Que la religion ait mis le grappin sur la politique au cours de l’histoire, nous le concevons facilement au Québec. D’ailleurs, à en croire le récit officiel, l’avant-Révolution tranquille ressemblait presque aux théocraties du Moyen-Orient.

Mais il arrive aussi, ici comme ailleurs, que le monde politique tente d’instrumentaliser la religion à ses fins… et ce n’est pas moins une entorse à la laïcité.

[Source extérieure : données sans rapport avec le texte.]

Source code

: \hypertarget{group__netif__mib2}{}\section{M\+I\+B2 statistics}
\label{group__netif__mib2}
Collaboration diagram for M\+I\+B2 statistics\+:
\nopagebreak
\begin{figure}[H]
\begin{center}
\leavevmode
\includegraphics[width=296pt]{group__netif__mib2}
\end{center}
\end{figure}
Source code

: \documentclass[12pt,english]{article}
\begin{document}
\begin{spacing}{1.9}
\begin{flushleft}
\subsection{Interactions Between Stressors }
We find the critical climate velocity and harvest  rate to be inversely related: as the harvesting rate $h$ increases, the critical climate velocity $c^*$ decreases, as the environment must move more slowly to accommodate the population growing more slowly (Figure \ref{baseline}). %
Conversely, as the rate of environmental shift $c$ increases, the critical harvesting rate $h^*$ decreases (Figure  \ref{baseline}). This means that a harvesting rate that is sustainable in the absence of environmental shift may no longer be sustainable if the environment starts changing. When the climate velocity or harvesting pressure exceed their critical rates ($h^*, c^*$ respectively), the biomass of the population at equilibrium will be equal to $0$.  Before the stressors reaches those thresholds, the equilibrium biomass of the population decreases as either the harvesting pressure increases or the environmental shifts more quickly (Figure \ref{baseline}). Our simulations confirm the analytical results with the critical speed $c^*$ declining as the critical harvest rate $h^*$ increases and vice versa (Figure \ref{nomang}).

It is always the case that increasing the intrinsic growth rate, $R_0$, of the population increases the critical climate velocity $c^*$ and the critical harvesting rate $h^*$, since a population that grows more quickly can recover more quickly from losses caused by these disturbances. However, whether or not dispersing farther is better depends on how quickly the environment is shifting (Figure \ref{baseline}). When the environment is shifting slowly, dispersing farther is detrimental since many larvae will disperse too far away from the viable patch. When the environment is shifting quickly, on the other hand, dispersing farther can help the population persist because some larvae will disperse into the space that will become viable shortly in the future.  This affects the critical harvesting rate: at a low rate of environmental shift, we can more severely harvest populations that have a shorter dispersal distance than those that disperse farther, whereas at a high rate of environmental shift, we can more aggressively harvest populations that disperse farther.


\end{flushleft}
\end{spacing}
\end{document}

La vaste majorité des 47 voyages du pape François a eu lieu hors des grands circuits financiers et politiques, en périphérie des pôles du pouvoir. Difficile de ne pas y déceler une sorte de programme: François ne croit pas tant avoir été élu sur la chaire de Pierre pour adouber les puissants que pour rejoindre l’âme de tous les oubliés de la Terre avec l’annonce du Christ crucifié et ressuscité.

Ainsi, une petite semaine après la grande fête parisienne où il était «malencontreusement» absent, le souverain pontife a choisi d’aller fouler le sol de la Corse, ce territoire périphérique français pétri de piété populaire et reconnu pour la foi profonde de ses habitants.

Il est de bon ton, de nos jours, de nous moquer des chapelets de nos grands-mères et des processions de nos aïeux. La Corse tire pourtant dans ces dévotions, et bien d’autres, la sève d’une culture riche, d’une vitalité familiale et d’un sens à l’existence.

Le pape y a prononcé un discours sur la «saine laïcité» où il invitait les croyants corses et ceux du monde entier à ne pas réduire la foi à une patente privée.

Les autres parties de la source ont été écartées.